Students scramble the halls throughout the day, moving between classes. After school many students participate in clubs or sports. Interaction occurs everywhere at high school, much of it unseen. Hostile interactions are caused, and students must be taught to be kinder and more empathetic. 

These interactions are broken down into three categories by the state of New Jersey: Harassment, Intimidation, and Bullying (HIB). 

In November the high school launched an online HIB Incident Reporting Form. The form, created by Vice Principal Tina Bacolas, is an anonymous way to report HIB incidents. Before this, there was a hand-written form available to students. However, the administration believed that students should have the right to an anonymous reporting method to protect students who are reporting an incident. 

Physical Education teacher Michael Escalante, the High School Anti-Bullying Specialist, believes the new anonymous feature is a smart idea.

“Unfortunately, some people are shy to come forward,” Escalante said.

To date, the school has had four incidents reported using the online form. 

When an incident is reported, Bacolas and Principal John Arlotta immediately receive a notification. After review, Arlotta or Bacolas turn the incident over to Escalante.
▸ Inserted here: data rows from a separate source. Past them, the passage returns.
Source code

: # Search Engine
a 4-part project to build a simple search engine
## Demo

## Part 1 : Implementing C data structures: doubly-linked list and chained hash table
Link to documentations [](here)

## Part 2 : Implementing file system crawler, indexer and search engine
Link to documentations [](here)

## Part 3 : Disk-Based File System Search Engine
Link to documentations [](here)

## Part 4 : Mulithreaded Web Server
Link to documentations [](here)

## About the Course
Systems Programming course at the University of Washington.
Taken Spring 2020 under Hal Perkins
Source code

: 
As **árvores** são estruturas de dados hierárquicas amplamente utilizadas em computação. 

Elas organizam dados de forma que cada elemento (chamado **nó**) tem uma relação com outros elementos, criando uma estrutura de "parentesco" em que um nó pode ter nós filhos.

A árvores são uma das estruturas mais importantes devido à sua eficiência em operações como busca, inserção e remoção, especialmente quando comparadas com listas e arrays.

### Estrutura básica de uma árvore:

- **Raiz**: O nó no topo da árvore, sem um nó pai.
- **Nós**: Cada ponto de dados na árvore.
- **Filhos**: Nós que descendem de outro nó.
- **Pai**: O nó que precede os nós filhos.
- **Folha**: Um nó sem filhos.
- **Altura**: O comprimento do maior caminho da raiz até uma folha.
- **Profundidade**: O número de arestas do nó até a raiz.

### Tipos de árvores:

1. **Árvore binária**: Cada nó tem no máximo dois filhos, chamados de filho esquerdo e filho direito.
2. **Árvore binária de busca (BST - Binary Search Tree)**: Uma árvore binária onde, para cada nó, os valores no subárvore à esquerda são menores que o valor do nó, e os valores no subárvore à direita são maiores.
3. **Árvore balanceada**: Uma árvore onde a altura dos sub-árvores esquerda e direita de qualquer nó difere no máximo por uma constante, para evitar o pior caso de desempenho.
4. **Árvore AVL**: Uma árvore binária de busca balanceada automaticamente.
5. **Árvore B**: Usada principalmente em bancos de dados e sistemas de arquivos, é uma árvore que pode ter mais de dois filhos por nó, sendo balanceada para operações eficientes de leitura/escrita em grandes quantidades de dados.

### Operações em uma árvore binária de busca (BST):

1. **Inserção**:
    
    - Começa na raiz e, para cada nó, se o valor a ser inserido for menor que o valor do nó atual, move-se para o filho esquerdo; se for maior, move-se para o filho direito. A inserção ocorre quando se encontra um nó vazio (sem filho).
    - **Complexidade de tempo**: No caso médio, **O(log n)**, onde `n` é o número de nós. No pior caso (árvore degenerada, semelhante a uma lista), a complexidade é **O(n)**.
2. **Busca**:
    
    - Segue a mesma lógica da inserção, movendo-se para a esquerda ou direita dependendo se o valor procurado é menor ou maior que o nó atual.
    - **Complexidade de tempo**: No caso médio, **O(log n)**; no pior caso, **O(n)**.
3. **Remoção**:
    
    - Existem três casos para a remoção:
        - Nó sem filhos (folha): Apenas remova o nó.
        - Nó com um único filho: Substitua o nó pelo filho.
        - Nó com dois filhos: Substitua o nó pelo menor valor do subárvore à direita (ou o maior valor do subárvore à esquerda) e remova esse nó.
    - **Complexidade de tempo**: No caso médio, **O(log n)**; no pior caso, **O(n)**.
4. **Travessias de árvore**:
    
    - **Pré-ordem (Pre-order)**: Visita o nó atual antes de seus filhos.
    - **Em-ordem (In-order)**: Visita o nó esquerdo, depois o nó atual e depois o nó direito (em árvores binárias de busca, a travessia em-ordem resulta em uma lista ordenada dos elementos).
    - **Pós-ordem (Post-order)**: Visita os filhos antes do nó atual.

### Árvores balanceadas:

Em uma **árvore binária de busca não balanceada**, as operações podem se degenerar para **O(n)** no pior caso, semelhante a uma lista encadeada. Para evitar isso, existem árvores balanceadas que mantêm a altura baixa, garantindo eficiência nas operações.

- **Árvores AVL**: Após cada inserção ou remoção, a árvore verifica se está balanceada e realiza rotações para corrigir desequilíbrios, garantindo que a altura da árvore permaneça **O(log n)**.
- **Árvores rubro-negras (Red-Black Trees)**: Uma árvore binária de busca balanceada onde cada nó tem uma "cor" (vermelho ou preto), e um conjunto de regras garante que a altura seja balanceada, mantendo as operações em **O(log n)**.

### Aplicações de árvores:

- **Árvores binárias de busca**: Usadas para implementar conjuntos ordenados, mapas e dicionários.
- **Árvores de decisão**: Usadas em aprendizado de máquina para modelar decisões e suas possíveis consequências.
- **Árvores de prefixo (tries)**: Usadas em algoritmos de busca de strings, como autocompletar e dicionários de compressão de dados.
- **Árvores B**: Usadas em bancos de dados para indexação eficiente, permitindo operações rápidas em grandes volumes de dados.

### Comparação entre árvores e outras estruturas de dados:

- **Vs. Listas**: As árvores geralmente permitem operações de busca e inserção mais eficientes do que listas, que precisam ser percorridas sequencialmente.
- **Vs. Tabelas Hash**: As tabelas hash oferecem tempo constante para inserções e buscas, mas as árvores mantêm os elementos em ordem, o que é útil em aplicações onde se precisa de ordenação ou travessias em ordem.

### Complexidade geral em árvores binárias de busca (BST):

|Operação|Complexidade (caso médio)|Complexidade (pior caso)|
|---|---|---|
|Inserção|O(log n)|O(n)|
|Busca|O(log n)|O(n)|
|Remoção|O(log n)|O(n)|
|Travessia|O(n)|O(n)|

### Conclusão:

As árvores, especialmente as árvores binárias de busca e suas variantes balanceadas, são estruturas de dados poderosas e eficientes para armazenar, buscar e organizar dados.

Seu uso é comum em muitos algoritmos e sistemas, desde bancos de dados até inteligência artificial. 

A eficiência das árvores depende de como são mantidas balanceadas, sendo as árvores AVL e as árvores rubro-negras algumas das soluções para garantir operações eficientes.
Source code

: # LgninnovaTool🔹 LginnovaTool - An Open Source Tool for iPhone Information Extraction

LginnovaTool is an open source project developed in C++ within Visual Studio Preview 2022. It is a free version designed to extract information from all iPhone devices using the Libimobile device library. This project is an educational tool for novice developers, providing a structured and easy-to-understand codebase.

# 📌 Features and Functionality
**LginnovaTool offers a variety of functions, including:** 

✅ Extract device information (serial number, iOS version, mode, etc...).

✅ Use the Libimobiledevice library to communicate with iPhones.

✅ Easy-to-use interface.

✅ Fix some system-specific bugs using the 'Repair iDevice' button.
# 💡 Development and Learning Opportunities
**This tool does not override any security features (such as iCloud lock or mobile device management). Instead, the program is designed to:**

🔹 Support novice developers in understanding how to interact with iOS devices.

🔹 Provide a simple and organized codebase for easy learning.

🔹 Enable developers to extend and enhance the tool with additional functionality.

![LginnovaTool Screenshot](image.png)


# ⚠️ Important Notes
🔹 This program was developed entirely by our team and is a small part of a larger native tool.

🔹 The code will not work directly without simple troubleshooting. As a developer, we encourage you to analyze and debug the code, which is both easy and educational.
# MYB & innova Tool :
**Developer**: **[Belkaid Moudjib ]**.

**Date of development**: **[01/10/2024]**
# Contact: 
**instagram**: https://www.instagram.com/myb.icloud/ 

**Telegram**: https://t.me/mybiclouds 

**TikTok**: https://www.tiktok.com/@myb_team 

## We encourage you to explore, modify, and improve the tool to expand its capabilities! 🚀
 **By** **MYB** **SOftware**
Escalante then investigates the situation by interviewing involved parties to determine what’s going on. 

Bacolas said that the form cannot be traced back to its submitter. 

“There is no way to trace as we wanted it to be truly anonymous,” Bacolas said. 

She’s not, however, overly concerned about false reports.

“We’re kind of depending on our students to be honest and so forth. To date, we haven’t had a problem with a false report. Everything I’ve investigated has turned out to have some element of validity to it,” Bacolas said.

New Jersey law requires each school to have a HIB form. While the incidents reported vary between each school, all students have the right to report. 

“I think bullying is definitely a problem at, you know, any school at any level, for sure. 

And we’re obviously striving to have zero bullying cases,” Escalante said.

Escalante is encouraged with the progress the high school is making in that regard.

“I think we’re doing a good job here of kind of educating everyone,” Escalante said. “What’s the difference between joking around and bullying.”

The Middle School and High School worked together to create the form, and each have constant reminders about limiting HIB throughout the school year through assemblies and announcements.

Looking forward, Bacolas wants students to know that there is always someone to talk to and many ways to report HIB incidents. 

“I’d rather have students always come talk to us. Character building and being able to talk to adults and communicate problems is an important skill for students to have,” Bacolas said, adding that she prefers when students come in person to talk about issues.